Why Amazon may be uniquely aggressive
- Advertising revenue: Amazon’s ad business is huge and growing (on pace to exceed ~$60B in 2025 per the episode). Agents that automate shopping could hide sponsored placements, undercutning a major revenue stream.
- Prime/subscription leverage: If agents redirect buyers to lowest-price options across retailers, Prime’s convenience/value could be eroded.
- Commodity risk: Many retail purchases (e.g., low-differentiation items) are easy for agents to source elsewhere, making Amazon potentially more replaceable in agent-driven flows than service companies with real-world supply networks (rides, tasks, healthcare).
- Amazon already builds agent tools (Rufus, Buy From Me) suggesting it sees both the risk and the opportunity.
Perplexity's argument and legal/ethical questions
- Perplexity claims user agents are extensions of users and should have the same web access rights; frames Amazon’s suit as anti-user.
- It argues software is becoming labor (agents acting on behalf of users) to justify access.
- Legal ambiguity: Do agents constitute users for ToS and anti-hacking laws?
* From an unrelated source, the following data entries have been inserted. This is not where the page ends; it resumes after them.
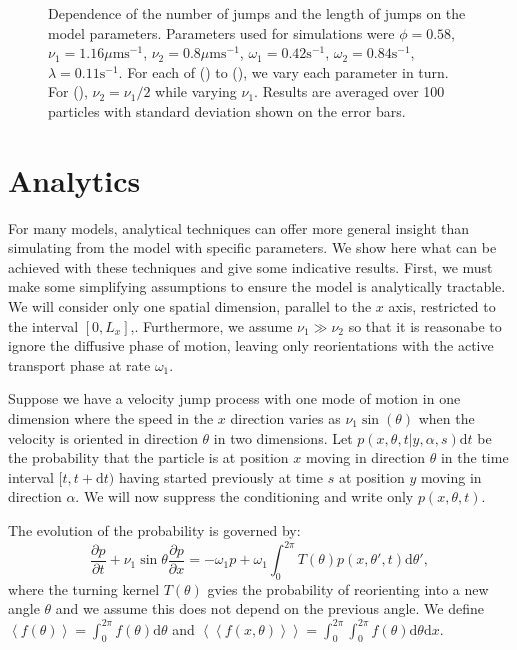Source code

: \documentclass[twocolumn]{biophys}
\newlength\tindent
\renewcommand{\indent}{\hspace*{\tindent}}
\def\mean#1{\left< #1 \right>}
\begin{document}
\begin{figure*}
        \caption{ \small Dependence of the number of jumps and the length of jumps on the model parameters. Parameters used for simulations were $\phi=0.58$, $\nu_1=1.16 \mu \text{ms}^{-1}$, $\nu_2=0.8 \mu \text{ms}^{-1}$, $\omega_1=0.42 \text{s}^{-1}$, $\omega_2=0.84 \text{s}^{-1}$, $\lambda=0.11 \text{s}^{-1}$.
        For each of () to (), we vary each parameter in turn. 
        For (), $\nu_2=\nu_1 / 2$ while varying $\nu_1$. Results are averaged over 100 particles with standard deviation shown on the error bars.}
        \label{FIG:Sensitivity_analysis_2}
    \end{figure*}

    \section{Analytics} \label{Analytics}
For many models, analytical techniques can offer more general insight than simulating from the model with specific parameters.
We show here what can be achieved with these techniques and give some indicative results.
First, we must make some simplifying assumptions to ensure the model is analytically tractable. We will consider only one spatial dimension, parallel to the $x$ axis, restricted to the interval $[0,L_x]$,.
Furthermore, we assume $\nu_1 \gg \nu_2$ so that it is reasonabe to ignore the diffusive phase of motion, leaving only reorientations with the active transport phase at rate $\omega_1$.

\indent Suppose we have a velocity jump process with one mode of motion in one dimension where the speed in the $x$ direction varies as $\nu_1 \sin (\theta)$ when the velocity is oriented in direction $\theta$ in two dimensions.
Let $ p(x,\theta,t | y, \alpha, s)\text{d}t$ be the probability that the particle is at position $x$ moving in direction $\theta$ in the time interval $[t,t + \text{d}t)$ having started previously at time $s$ at position $y$ moving in direction $\alpha$.
We will now suppress the conditioning and write only $ p(x,\theta, t) $.

\indent The evolution of the probability is governed \citep{othmer1988models} by:
\begin{equation}\label{Evolution}
 \frac{\partial p}{\partial t} + \nu_1 \sin{\theta } \frac{\partial p}{\partial x} = -\omega_1 p + \omega_1 \int_0^{2\pi} T(\theta) p(x,\theta ', t) \text{d} \theta ',
\end{equation}
where the turning kernel $T(\theta)$ gvies the probability of reorienting into a new angle $\theta$ and we assume this does not depend on the previous angle.
We define $\mean{f(\theta)} = \int_0^{2\pi} f(\theta) \text{d} \theta $ and $\mean{\mean{f(x,\theta)}} =  \int_{0}^{2\pi} \int_0^{2\pi} f(\theta) \text{d} \theta \text{d}  x $.
\end{document}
CFAA claims raise contentious legal and technical debates.
- Ethics & labor: If agents strip away the revenue streams that pay gig workers (drivers, delivery workers, taskers), platforms and regulators must consider how those jobs remain viable.
Open questions and possible outcomes
- Will courts treat agent interactions as user actions or as unauthorized access? Outcomes could set broad legal precedents.
- Will platforms build APIs/partnership frameworks and charge take rates to agents (like App Store-style deals), or will they block/sandbox agents?
- Will agent companies negotiate licensing or be forced to adapt technical/contractual approaches?
- Will some services be inherently resilient (unique supply chains, vetted labor) while others (commodity retail) get reorganized by agents?
- How will consumer experience, security, fraud prevention, and worker compensation evolve under agentized commerce?
Practical recommendations for companies (actions to consider)
- Experiment: Pilot agent integrations to measure experience and whether agent-sourced users are incremental or cannibalistic.
- Develop commercial frameworks: Create APIs, licensing terms, and measurable take-rate models for agents that want access.
- Build detection & policy: Strengthen traffic attribution and specifically define acceptable automated access; plan negotiation playbooks.
- Protect core monetization: Re-think ad formats and subscription value that persist even when agentizing front-ends (e.g., guaranteed fulfillment SLA tied to platform).
- Advocate for clarity: Work with regulators and industry groups to define legal standards for agent access and liability.
- Consider worker economics: Ensure that any agent-driven model preserves payment and protections for real-world labor.
Notable quotes
- Amazon (summary): "Third-party applications that offer to make purchases on behalf of customers should operate openly and respect service provider decisions whether or not to participate."
- Perplexity (blog): "Bullying is not innovation" — argues agents are the user's agent and should be allowed to transact on users' behalf.
- Dara Khosrowshahi (Uber): "Initially I charge you zero... let's try it out... then we can measure incrementality; if cannibalistic, then I’m going to charge a lot."
- Demis Hassabis (Google DeepMind): "We might not even need to render webpages at all in an agent-first world" — illustrates the technical reimagining of the web agents imply.
Final thoughts (from the episode)
Nilay Patel frames the debate as the opening salvo in a larger battle over who controls the browsing layer and economic experiences on the web. The Amazon–Perplexity case could set critical precedents. Even if agentic shopping is imperfect today, the incentives and investments are real — and companies, courts, and regulators will need to define technical, commercial and legal rules that balance innovation, platform economics, and worker livelihoods.